May not be the point you were showing but was that recurve bow at full draw? If not how many fps would it gain compare to a slingbow at full?

Thanks


----------



## Nico

Great video.. Impressive weapon... But the other side of slingshot weapons for hunting is more than numbers, you have to kill live game to prove its efficiency.


----------



## jopsa

kyrokon said:


> May not be the point you were showing but was that recurve bow at full draw? If not how many fps would it gain compare to a slingbow at full?


Hi!
Of course you're right







; this bow, Korean Samick SHT 45# shoot at 28" 175 fps, at my full draw 30,5" 191 fps. Forgive me, I am poor actor







, recorded the number of times and always I did some mistakes (funk...). This movie had the least errors (too short bow drawing, for example), so I decided to show this. I congratulate you perceptivenes!

Thanks
Robert


----------



## dgaf

when can we see it?


----------



## jopsa

Nico said:


> [/font]you have to kill live game to prove its efficiency.[/font]

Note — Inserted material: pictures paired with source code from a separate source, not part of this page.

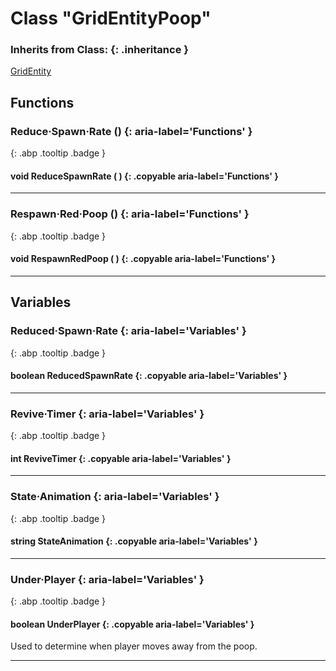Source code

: # Class "GridEntityPoop"
### Inherits from Class: {: .inheritance }
[GridEntity](GridEntity.md)
## Functions
### Reduce·Spawn·Rate () {: aria-label='Functions' }
[ ](#){: .abp .tooltip .badge }
#### void ReduceSpawnRate ( ) {: .copyable aria-label='Functions' }

___ 
### Respawn·Red·Poop () {: aria-label='Functions' }
[ ](#){: .abp .tooltip .badge }
#### void RespawnRedPoop ( ) {: .copyable aria-label='Functions' }

___ 
## Variables
### Reduced·Spawn·Rate {: aria-label='Variables' }
[ ](#){: .abp .tooltip .badge }
#### boolean ReducedSpawnRate  {: .copyable aria-label='Variables' }

___ 
### Revive·Timer {: aria-label='Variables' }
[ ](#){: .abp .tooltip .badge }
#### int ReviveTimer  {: .copyable aria-label='Variables' }

___ 
### State·Animation {: aria-label='Variables' }
[ ](#){: .abp .tooltip .badge }
#### string StateAnimation  {: .copyable aria-label='Variables' }

___ 
### Under·Player {: aria-label='Variables' }
[ ](#){: .abp .tooltip .badge }
#### boolean UnderPlayer  {: .copyable aria-label='Variables' }
Used to determine when player moves away from the poop. 
___ 

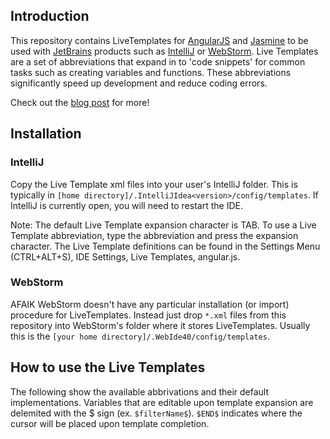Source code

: ## Introduction

This repository contains LiveTemplates for [AngularJS](http://angularjs.org/) and [Jasmine](https://github.com/pivotal/jasmine) to be used with [JetBrains](http://www.jetbrains.com/) products such as [IntelliJ](http://www.jetbrains.com/idea/) or [WebStorm](http://www.jetbrains.com/webstorm/). Live Templates are a set of abbreviations that expand in to 'code snippets' for common tasks such as creating variables and functions. These abbreviations significantly speed up development and reduce coding errors.

Check out the [blog post](http://pkozlowskios.wordpress.com/2012/07/15/live-templates-for-angular-js-in-webstorm/) for more!

## Installation

### IntelliJ
Copy the Live Template xml files into your user's IntelliJ folder. This is typically in `[home directory]/.IntelliJIdea<version>/config/templates`. If IntelliJ is currently open, you will need to restart the IDE.

Note: The default Live Template expansion character is TAB. To use a Live Template abbreviation, type the abbreviation and press the expansion character. The Live Template definitions can be found in the Settings Menu (CTRL+ALT+S), IDE Settings, Live Templates, angular.js.

### WebStorm
AFAIK WebStorm doesn't have any particular installation (or import) procedure for LiveTemplates.
Instead just drop `*.xml` files from this repository into WebStorm's folder where it stores LiveTemplates.
Usually this is the `[your home directory]/.WebIde40/config/templates`.

## How to use the Live Templates
The following show the available abbrivations and their default implementations. Variables that are editable upon template expansion are delemited with the $ sign (ex. `$filterName$`).
`$END$` indicates where the cursor will be placed upon template completion.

Sorry, I can't. In my country it is illegal.

regards
Robert


----------



## CRO-josip14

ok...but how we can know that you shoot with slingbow?!?...we can now think that u shoot with some other weapon that shoot arrows...show slingbow to us...before I see slingbow I don't belive that is slingbow...


----------



## whipcrackdeadbunny

It's all in the bands.


----------



## jopsa

CRO-josip14 said:


> ok...but how we can know that you shoot with slingbow?!?...we can now think that u shoot with some other weapon that shoot arrows...show slingbow to us...before I see slingbow I don't belive that is slingbow...


1. You see drawing rubber tubes and arrow befor shoot. After you see how arrow flies. It is one movie part, without cutting
2. "Some other weapon"







??? OK., but tell me: *which*??? Which so small weapon can shoot an arrow over 200 fps? All bows and crossbows are larger than the veil...

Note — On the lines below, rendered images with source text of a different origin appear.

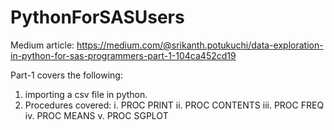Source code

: # PythonForSASUsers

Medium article: https://medium.com/@srikanth.potukuchi/data-exploration-in-python-for-sas-programmers-part-1-104ca452cd19

Part-1 covers the following:
1. importing a csv file in python.
2. Procedures covered:
i. PROC PRINT 
ii. PROC CONTENTS
iii. PROC FREQ
iv. PROC MEANS
v. PROC SGPLOT
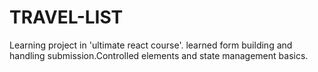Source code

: # TRAVEL-LIST

Learning project in 'ultimate react course'.
learned form building and handling submission.Controlled elements and state management basics.
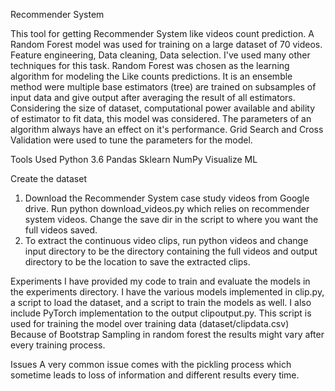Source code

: Recommender System

This tool for getting Recommender System like videos count prediction. A Random Forest model was used for training on a large dataset of 70 videos. Feature engineering, Data cleaning, Data selection. I've used many other techniques for this task.
Random Forest was chosen as the learning algorithm for modeling the Like counts predictions. It is an ensemble method were multiple base estimators (tree) are trained on subsamples of input data and give output after averaging the result of all estimators. Considering the size of dataset, computational power available and ability of estimator to fit data, this model was considered. The parameters of an algorithm always have an effect on it's performance. Grid Search and Cross Validation were used to tune the parameters for the model.

Tools Used
Python 3.6
Pandas
Sklearn
NumPy
Visualize ML

Create the dataset
1. Download the Recommender System case study videos from Google drive. Run python download_videos.py which relies on recommender system videos. Change the save dir in the script to where you want the full videos saved.
2. To extract the continuous video clips, run python videos and change input directory to be the directory containing the full videos and output directory to be the location to save the extracted clips.



Experiments
I have provided my code to train and evaluate the models in the experiments directory. I have the various models implemented in clip.py, a script to load the dataset, and a script to train the models as well.
I also include PyTorch implementation to the output clipoutput.py.
This script is used for training the model over training data (dataset/clipdata.csv) Because of Bootstrap Sampling in random forest the results might vary after every training process.

Issues
A very common issue comes with the pickling process which sometime leads to loss of information and different results every time.
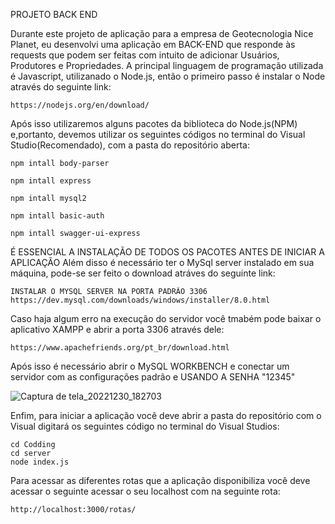 PROJETO  BACK END

Durante este projeto de aplicação para a empresa de Geotecnologia Nice Planet, eu desenvolvi uma aplicação em BACK-END que responde às requests que podem ser feitas com intuito de adicionar Usuários, Produtores e Propriedades.
A principal linguagem de programação utilizada é Javascript, utilizanado o Node.js, então o primeiro passo é instalar o Node através do seguinte link:

    https://nodejs.org/en/download/

Após isso utilizaremos alguns pacotes da biblioteca do Node.js(NPM) e,portanto, devemos utilizar os seguintes códigos no terminal do Visual Studio(Recomendado), com a pasta do repositório aberta:


    npm intall body-parser

    npm intall express

    npm intall mysql2

    npm intall basic-auth

    npm intall swagger-ui-express
  

É ESSENCIAL A INSTALAÇÃO DE TODOS OS PACOTES ANTES DE INICIAR A APLICAÇÃO
Além disso é necessário ter o MySql server instalado em sua máquina, pode-se ser feito o download atráves do seguinte link:

    INSTALAR O MYSQL SERVER NA PORTA PADRÃO 3306
    https://dev.mysql.com/downloads/windows/installer/8.0.html
    
Caso haja algum erro na execução do servidor você tmabém pode baixar o aplicativo XAMPP e abrir a porta 3306 através dele:

    https://www.apachefriends.org/pt_br/download.html
    
Após isso é necessário abrir o MySQL WORKBENCH e conectar um servidor com as configurações padrão e USANDO A SENHA "12345"

![Captura de tela_20221230_182703](https://user-images.githubusercontent.com/114309972/210112995-64f149ad-a10c-4c72-83a8-4d68715dd8ff.png)










    
Enfim, para iniciar a aplicação você deve abrir a pasta do repositório com o Visual  digitará os seguintes código no terminal do Visual Studios:

    cd Codding
    cd server
    node index.js
    
    
Para acessar as diferentes rotas que a aplicação disponibiliza você deve acessar o seguinte acessar o seu localhost com na seguinte rota:

    http://localhost:3000/rotas/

Many people told me: "slingbow over 200 fps? Impossible!!!" 100 years ago said that crossbow can't be faster that 220 fps. Today crossbows reach without a problems over 400 fps. People think and invent more and more solutions. Every day.

regards
Robert


----------



## combowslingguy 1

Hi Robert,
I am also a Robert. I have been working on sling shots for over 60 yrs. I first had powerful slingshots before I made them to shoot arrows. Way back in 1966 I had what I called SLINGTHING that would shoot a full arrow over 200 yrds. Shooting at an angle of 45 degrees. In 1975 my COM BOW SLING tm with 20# draw would shoot a full arrow of 300 gr. at over 200 f p s and well over 200 yrds.

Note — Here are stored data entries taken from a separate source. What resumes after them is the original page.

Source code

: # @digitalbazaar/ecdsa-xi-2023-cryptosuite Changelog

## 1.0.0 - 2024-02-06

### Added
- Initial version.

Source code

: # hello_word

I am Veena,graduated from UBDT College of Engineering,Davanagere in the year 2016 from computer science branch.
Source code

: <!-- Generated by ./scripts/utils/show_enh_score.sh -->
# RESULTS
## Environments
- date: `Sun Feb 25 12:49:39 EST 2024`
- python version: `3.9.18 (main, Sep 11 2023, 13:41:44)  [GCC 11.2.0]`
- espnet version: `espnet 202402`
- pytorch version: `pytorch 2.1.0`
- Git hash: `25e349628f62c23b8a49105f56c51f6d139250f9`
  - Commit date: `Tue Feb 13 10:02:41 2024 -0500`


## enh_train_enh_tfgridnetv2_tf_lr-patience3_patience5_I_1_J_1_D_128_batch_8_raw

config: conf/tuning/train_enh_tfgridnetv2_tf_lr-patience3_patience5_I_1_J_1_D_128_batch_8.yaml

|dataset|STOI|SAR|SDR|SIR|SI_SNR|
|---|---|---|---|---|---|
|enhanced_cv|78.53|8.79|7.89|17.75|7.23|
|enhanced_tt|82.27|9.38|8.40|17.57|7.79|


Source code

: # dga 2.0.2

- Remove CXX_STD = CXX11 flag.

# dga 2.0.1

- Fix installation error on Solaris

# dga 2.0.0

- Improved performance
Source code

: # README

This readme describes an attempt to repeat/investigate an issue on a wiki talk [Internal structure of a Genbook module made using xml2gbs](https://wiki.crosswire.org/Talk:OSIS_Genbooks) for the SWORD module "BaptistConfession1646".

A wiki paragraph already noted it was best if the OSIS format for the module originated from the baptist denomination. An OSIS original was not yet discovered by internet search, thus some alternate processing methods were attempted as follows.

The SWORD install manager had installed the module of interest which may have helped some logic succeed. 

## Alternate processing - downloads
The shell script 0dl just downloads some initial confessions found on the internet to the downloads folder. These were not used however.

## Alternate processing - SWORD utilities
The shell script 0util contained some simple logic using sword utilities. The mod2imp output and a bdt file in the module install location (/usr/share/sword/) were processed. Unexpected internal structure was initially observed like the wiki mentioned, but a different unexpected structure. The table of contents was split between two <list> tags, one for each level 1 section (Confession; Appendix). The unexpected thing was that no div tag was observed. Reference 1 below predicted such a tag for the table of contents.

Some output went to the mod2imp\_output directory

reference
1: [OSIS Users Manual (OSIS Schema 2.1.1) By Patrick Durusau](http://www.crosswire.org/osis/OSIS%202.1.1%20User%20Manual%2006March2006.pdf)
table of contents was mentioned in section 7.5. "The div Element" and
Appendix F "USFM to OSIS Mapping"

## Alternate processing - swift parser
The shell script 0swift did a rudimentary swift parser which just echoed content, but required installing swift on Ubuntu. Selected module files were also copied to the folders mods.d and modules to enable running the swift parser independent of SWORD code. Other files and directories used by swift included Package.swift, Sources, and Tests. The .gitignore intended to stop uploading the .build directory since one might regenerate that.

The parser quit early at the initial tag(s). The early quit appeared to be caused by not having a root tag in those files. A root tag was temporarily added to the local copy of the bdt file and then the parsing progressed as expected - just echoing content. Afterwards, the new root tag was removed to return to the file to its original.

I imagine that you are using both tubular bands and pulleys. Back in 1987 a Co. made a type of cross bow using my COM BOW SLING tm patent. It was called LINEAR BOW. With a draw of 60 # would shoot an arrow of 494 gr. 228 f p s and 57 ft # energy. We had a Linear bow with 125 # draw that shot an arrow of over 400 gr. 560 yrds.

I wish you well in your endever. I am an older fellow and am still looking for some one to get involved with me again. I have a web page www.combowslingguy.com My name is Robert Blair combowslingguy 1 My web page says I am not taking orders now but if someone e mails me I can still make a very few. I don't really want to ship over seas. I am not so adept in computers but there is quite a lot on the internet on my things . I don't have the links but by using my name and the name of some of what I made you can find a few things.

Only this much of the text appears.